The rights to protest and to freedom of speech are among the most affected in the advance of a conservative agenda that has taken place in Brazil in recent years, which now reaches other basic guarantees, whether related to labour rights or social security. This scenario, however, is not restricted to Brazil, as shown in the report “The Latin American States Against Social Protest”, launched in Rio de Janeiro in November by Justiça Global. The publication, written in partnership with ten organizations from eight Latin American countries, analyses how the processes of criminalization and militarization follow a roadmap especially designed for the so-called developing countries.

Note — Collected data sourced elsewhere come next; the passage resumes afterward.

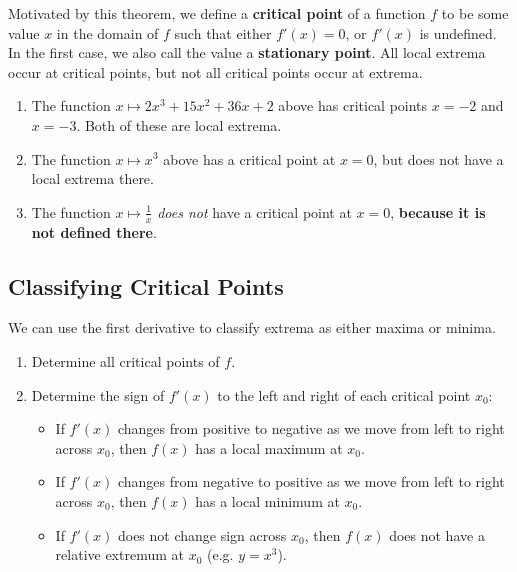 Motivated by this theorem, we define a \textbf{critical point} of a function $ f $ to be some value $ x $ in the domain of $ f $ such
that either $ f'(x) = 0 $, or $ f'(x) $ is undefined. In the first case, we also call the value a \textbf{stationary point}. All local
extrema occur at critical points, but not all critical points occur at extrema.

\begin{exs}\leavevmode
  \begin{enumerate}
    \item The function $ x \mapsto 2x^3 + 15x^2 + 36x + 2 $ above has critical points $ x = -2 $ and $ x = -3 $. Both of
          these are local extrema.
    \item The function $ x \mapsto x^3 $ above has a critical point at $ x = 0 $, but does not have a local extrema there.
    \item The function $ x \mapsto \frac{1}{x} $ \textit{does not} have a critical point at $ x = 0 $, \textbf{because it is not defined there}.
  \end{enumerate}
\end{exs}

\subsection*{Classifying Critical Points}
We can use the first derivative to classify extrema as either maxima or minima.
\begin{enumerate}
  \item Determine all critical points of $ f $.
  \item Determine the sign of $ f'(x) $ to the left and right of each critical point $ x_0 $:
    \begin{itemize}
      \item If $ f'(x) $ changes from positive to negative as we move from left to right across $ x_0 $, then $ f(x) $ has a local maximum at $ x_0 $.
      \item If $ f'(x) $ changes from negative to positive as we move from left to right across $ x_0 $, then $ f(x) $ has a local minimum at $ x_0 $.
      \item If $ f'(x) $ does not change sign across $ x_0 $, then $ f(x) $ does not have a relative extremum at $ x_0 $ (e.g. $ y = x^3 $).
    \end{itemize}
\end{enumerate}

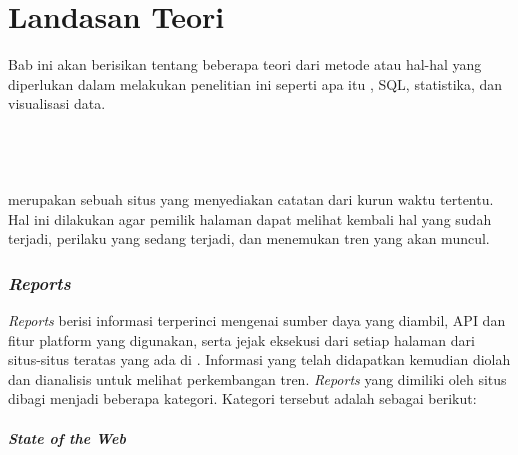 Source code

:\chapter{Landasan Teori}
\label{chap:teori}

Bab ini akan berisikan tentang beberapa teori dari metode atau hal-hal yang diperlukan dalam melakukan penelitian ini seperti apa itu \http, SQL, statistika, dan visualisasi data.

\section{\http~\cite{httpreports}}
\label{sec:httparchive} 

\http merupakan sebuah situs \web yang menyediakan catatan dari kurun waktu tertentu. Hal ini dilakukan agar pemilik halaman \web dapat melihat kembali hal yang sudah terjadi, perilaku yang sedang terjadi, dan menemukan tren yang akan muncul.

 
\subsection{\textit{Reports}}
\label{subsec:reports}

\textit{Reports} berisi informasi terperinci mengenai sumber daya yang diambil, API dan fitur platform yang digunakan, serta jejak eksekusi dari setiap halaman dari situs-situs teratas yang ada di \web. Informasi yang telah didapatkan kemudian diolah dan dianalisis untuk melihat perkembangan tren. \textit{Reports} yang dimiliki oleh situs \http dibagi menjadi beberapa kategori. Kategori tersebut adalah sebagai berikut:

\subsubsection{\textit{State of the Web}} 
\label{subsub:StateWeb}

Cases in Argentina, Brazil, Chile, Colombia, Mexico, Paraguay, Peru and Venezuela are highlighted in this publication, which deals with points such as the restrictive laws emergence and legal and administrative constraints on the right to demonstrate; repression and the use of force to restrain and suppress freedom of speech; the lack of accountability of the police that attacks the population; and the need to ask the States for a transformation in the way they deal with their populations.
The report was launched alongside a debate in Rio Centro, which highlighted the importance of occupying streets as a form of resistance. The debate was attended by Camila Marques, from ARTICLE 19, Fernanda Vieira, from Mariana Criola Popular Advisory Center, Igor Mendes, from Popular Revolutionary Student Movement (MEPR) and author of the book “The Little Prison”, and Lorena Castillo, militant of the Gaucho Anarchist Federation (FAG), and mediated by Glaucia Marinho, coordinator of Justiça Global.